Here I run from 100 different random seeds. Most runs appear to find a binary source with objective around 0.44. But a good fraction find ones with small objective around 0.3, presumably corresponding to a minima (or local minima) of the objective.

obj = rep(0,100)
for(seed in 1:100){
  set.seed(seed)
  w = rnorm(nrow(X1))
  for(i in 1:100)
    w = fastica_r1update(X1,w)
  obj[seed] = compute_objective(X1,w)
}
plot(obj)

Version	Author	Date
cbf04fa	Matthew Stephens	2025-11-18

Interestingly the small values are also binary sources. Here is the seed with the smallest objective:

seed = which.min(obj)
set.seed(seed)
w = rnorm(nrow(X1))
for(i in 1:100)
  w = fastica_r1update(X1,w)
plot(t(X1) %*% w)

Version	Author	Date
cbf04fa	Matthew Stephens	2025-11-18

cor(L, t(X1) %*% w)

              [,1]
[1,] -9.999999e-01
[2,]  1.128688e-05
[3,]  6.257773e-02

So: what is going on here is that there are two different representations of binary sources, the (-1,1) representaion that maximizes Elogcosh, and a (0,nonzero) representation that minimizes Elogcosh. It makes sense that a (0,nonzero) binary distribution tends to minimize log cosh: indeed among all distributions with second moment 1, the minimum of Elogcosh is 0: you put all the mass at 0, except for epsilon^2 at 1/epsilon). Also of note, presumably very unbalanced sources will produce lower Elogcosh than balanced sources (whereas in the +-1 representation the maximum Elogcosh is the same for balanced vs unbalanced sources). Thus, in order to find unbalanced sources, it might be preferable to minimize Elogcosh - something to keep in mind for the future?

More simulations

9 group simulations

Here I try 9 groups, with 20 members each, which should be harder.

K=9
p = 1000
n = 100
set.seed(1)
L = matrix(0,nrow=n,ncol=K)
for(i in 1:K){L[sample(1:n,20),i]=1}
FF = matrix(rnorm(p*K), nrow = p, ncol=K)

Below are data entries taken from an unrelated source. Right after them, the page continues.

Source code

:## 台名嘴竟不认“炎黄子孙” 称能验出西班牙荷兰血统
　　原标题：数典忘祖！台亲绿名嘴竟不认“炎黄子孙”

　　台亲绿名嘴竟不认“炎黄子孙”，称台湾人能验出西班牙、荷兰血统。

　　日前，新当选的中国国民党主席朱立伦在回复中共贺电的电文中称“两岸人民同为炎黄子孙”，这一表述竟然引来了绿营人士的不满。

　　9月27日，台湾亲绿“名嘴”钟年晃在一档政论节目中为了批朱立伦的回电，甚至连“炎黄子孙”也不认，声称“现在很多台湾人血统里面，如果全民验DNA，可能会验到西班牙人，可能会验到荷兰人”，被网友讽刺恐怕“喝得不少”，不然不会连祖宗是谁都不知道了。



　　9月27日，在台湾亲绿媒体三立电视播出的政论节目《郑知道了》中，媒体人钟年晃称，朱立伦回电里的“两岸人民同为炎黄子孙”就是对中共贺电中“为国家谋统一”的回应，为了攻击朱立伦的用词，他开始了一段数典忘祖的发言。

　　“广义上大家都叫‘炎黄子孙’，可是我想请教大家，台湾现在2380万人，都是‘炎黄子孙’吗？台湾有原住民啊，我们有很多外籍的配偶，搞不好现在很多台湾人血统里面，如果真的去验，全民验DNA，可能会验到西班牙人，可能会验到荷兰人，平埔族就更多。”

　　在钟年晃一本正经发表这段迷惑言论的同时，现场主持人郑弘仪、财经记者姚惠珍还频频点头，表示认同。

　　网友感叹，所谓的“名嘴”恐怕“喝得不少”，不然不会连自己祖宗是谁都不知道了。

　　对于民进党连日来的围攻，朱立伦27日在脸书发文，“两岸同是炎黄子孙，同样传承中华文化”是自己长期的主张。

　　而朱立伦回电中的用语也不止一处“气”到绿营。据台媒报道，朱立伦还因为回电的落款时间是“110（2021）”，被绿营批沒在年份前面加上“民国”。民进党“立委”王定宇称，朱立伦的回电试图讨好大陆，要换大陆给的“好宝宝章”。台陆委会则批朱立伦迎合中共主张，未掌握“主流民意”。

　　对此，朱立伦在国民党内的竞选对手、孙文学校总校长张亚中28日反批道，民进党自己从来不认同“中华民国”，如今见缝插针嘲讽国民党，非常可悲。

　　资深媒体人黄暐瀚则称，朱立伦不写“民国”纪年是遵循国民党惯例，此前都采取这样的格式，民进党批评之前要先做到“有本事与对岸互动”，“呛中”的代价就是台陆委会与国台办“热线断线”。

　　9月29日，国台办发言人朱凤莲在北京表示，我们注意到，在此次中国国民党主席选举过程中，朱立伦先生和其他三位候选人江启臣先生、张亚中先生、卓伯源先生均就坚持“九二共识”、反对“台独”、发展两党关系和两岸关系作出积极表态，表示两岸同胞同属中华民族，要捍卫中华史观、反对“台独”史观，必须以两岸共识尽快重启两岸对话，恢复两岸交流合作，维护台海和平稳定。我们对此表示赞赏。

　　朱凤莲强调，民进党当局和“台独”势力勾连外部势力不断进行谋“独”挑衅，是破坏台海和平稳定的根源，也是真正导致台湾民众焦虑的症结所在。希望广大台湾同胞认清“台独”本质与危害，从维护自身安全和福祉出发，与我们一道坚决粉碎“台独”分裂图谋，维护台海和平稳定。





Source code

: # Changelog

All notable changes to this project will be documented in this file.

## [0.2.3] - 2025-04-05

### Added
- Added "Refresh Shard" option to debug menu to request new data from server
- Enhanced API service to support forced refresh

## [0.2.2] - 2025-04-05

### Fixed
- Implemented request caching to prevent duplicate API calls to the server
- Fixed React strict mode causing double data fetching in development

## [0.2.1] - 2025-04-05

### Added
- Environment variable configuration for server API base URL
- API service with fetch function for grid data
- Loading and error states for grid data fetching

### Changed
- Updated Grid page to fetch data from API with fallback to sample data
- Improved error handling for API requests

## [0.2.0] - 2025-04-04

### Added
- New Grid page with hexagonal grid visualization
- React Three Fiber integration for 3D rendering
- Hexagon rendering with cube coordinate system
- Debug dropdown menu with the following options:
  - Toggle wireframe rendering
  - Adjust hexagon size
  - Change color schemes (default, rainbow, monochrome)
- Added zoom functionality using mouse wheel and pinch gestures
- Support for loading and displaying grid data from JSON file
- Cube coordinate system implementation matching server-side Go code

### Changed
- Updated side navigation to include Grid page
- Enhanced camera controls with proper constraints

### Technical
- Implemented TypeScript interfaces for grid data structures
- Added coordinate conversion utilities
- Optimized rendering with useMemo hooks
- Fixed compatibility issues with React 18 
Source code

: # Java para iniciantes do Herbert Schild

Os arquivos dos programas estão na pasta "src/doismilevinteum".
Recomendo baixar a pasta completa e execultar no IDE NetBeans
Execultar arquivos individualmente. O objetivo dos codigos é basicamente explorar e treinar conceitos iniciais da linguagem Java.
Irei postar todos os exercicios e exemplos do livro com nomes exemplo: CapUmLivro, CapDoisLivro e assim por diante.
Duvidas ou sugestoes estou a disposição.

X = L %*% t(FF) + rnorm(n*p,0,0.01)
plot(X %*% FF[,1])

Version	Author	Date
cbf04fa	Matthew Stephens	2025-11-18

X1 = preprocess(X)
X1 = rbind(rep(1,ncol(X1)), X1)

noncentered fastICA (100 random starts)

Here I try with 100 random starts - most of them reach an objective corresponding to a binary group. And we can see there seem to be 9 different solutions corresponding to the 9 groups.

obj = rep(0,100)
for(seed in 1:100){
  set.seed(seed)
  w = rnorm(nrow(X1))
  for(i in 1:100)
    w = fastica_r1update(X1,w)
  obj[seed] = compute_objective(X1,w)
}
plot(obj)

Version	Author	Date
cbf04fa	Matthew Stephens	2025-11-18

plot(sort(obj[obj>0.425]))

Version	Author	Date
cbf04fa	Matthew Stephens	2025-11-18

This is the top seed: it turns out to put all the objects in the same group! So that’s not ideal, but it makes sense that this is a solution. We either have to hope that this is not common, or find a way to avoid that solution?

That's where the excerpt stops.